What needs to be done -
All lines from the beginning of the listing through the line with "- [ ] Add unit" are to be copied word for word; the pictures are not.

Data for this task -
════════

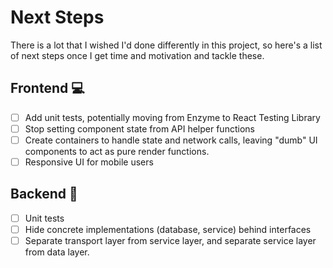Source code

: # Next Steps

There is a lot that I wished I'd done differently in this project, so here's a list of next steps once I get time and motivation and tackle these.

## Frontend :computer:

- [ ] Add unit tests, potentially moving from Enzyme to React Testing Library
- [ ] Stop setting component state from API helper functions
- [ ] Create containers to handle state and network calls, leaving "dumb" UI components to act as pure render functions.
- [ ] Responsive UI for mobile users

## Backend :rocket:

- [ ] Unit tests
- [ ] Hide concrete implementations (database, service) behind interfaces
- [ ] Separate transport layer from service layer, and separate service layer from data layer.
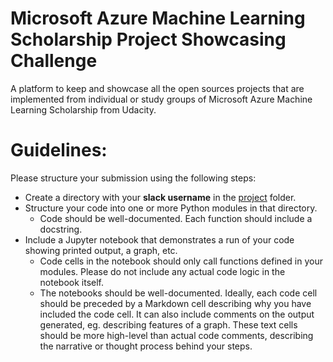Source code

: # Microsoft Azure Machine Learning Scholarship Project Showcasing Challenge

A platform to keep and showcase all the open sources projects that are implemented from individual or study groups of Microsoft Azure Machine Learning Scholarship from Udacity.

# Guidelines:

Please structure your submission using the following steps:
- Create a directory with your **slack username** in the [project](https://github.com/mhmohona/MicrosoftML-ProjectShowcasing/tree/master/project) folder.
- Structure your code into one or more Python modules in that directory.
  - Code should be well-documented. Each function should include a docstring.
- Include a Jupyter notebook that demonstrates a run of your code showing printed output, a graph, etc.
  - Code cells in the notebook should only call functions defined in your modules. Please do not include any actual code logic in the notebook itself.
  - The notebooks should be well-documented. Ideally, each code cell should be preceded by a Markdown cell describing why you have included the code cell. It can also include comments on the output generated, eg. describing features of a graph. These text cells should be more high-level than actual code comments, describing the narrative or thought process behind your steps.
  
  
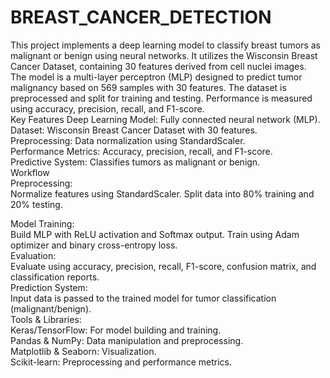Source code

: # BREAST_CANCER_DETECTION
This project implements a deep learning model to classify breast tumors as malignant or benign using neural networks. It utilizes the Wisconsin Breast Cancer Dataset, containing 30 features derived from cell nuclei images.
<br>
The model is a multi-layer perceptron (MLP) designed to predict tumor malignancy based on 569 samples with 30 features. The dataset is preprocessed and split for training and testing. Performance is measured using accuracy, precision, recall, and F1-score.
<br>
Key Features
Deep Learning Model: Fully connected neural network (MLP).
<br>
Dataset: Wisconsin Breast Cancer Dataset with 30 features.
<br>
Preprocessing: Data normalization using StandardScaler.
<br>
Performance Metrics: Accuracy, precision, recall, and F1-score.
<br>
Predictive System: Classifies tumors as malignant or benign.
<br>
Workflow
<br>
Preprocessing:
<br>
Normalize features using StandardScaler.
Split data into 80% training and 20% testing.
<br>

Model Training:
<br>
Build MLP with ReLU activation and Softmax output.
Train using Adam optimizer and binary cross-entropy loss.
<br>
Evaluation:
<br>
Evaluate using accuracy, precision, recall, F1-score, confusion matrix, and classification reports.
<br>
Prediction System:
<br>
Input data is passed to the trained model for tumor classification (malignant/benign).
<br>
Tools & Libraries:<br>
Keras/TensorFlow: For model building and training.<br>
Pandas & NumPy: Data manipulation and preprocessing.<br>
Matplotlib & Seaborn: Visualization.<br>
Scikit-learn: Preprocessing and performance metrics.<br>

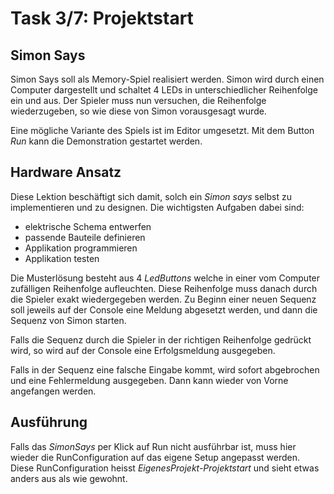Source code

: # Task 3/7: Projektstart

## Simon Says
Simon Says soll als Memory-Spiel realisiert werden. Simon wird durch einen Computer dargestellt und schaltet 4 LEDs in unterschiedlicher Reihenfolge ein und aus. Der Spieler muss nun versuchen, die Reihenfolge wiederzugeben, so wie diese von Simon vorausgesagt wurde.

Eine mögliche Variante des Spiels ist im Editor umgesetzt. Mit dem Button *Run* kann die Demonstration gestartet werden.

## Hardware Ansatz
Diese Lektion beschäftigt sich damit, solch ein *Simon says* selbst zu implementieren und zu designen. Die wichtigsten Aufgaben dabei sind:
- elektrische Schema entwerfen
- passende Bauteile definieren
- Applikation programmieren
- Applikation testen

Die Musterlösung besteht aus 4 *LedButtons* welche in einer vom Computer zufälligen Reihenfolge aufleuchten. Diese Reihenfolge muss danach durch die Spieler exakt wiedergegeben werden. Zu Beginn einer neuen Sequenz soll jeweils auf der Console eine Meldung abgesetzt werden, und dann die Sequenz von Simon starten.

Falls die Sequenz durch die Spieler in der richtigen Reihenfolge gedrückt wird, so wird auf der Console eine Erfolgsmeldung ausgegeben. 

Falls in der Sequenz eine falsche Eingabe kommt, wird sofort abgebrochen und eine Fehlermeldung ausgegeben. 
Dann kann wieder von Vorne angefangen werden.

## Ausführung
Falls das *SimonSays* per Klick auf Run nicht ausführbar ist, muss hier wieder die RunConfiguration auf das eigene Setup angepasst werden. Diese RunConfiguration heisst *EigenesProjekt-Projektstart* und sieht etwas anders aus als wie gewohnt.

════════

Answer to this task -
Source code

: # Next Steps

There is a lot that I wished I'd done differently in this project, so here's a list of next steps once I get time and motivation and tackle these.

## Frontend :computer:

- [ ] Add unit tests, potentially moving from Enzyme to React Testing Library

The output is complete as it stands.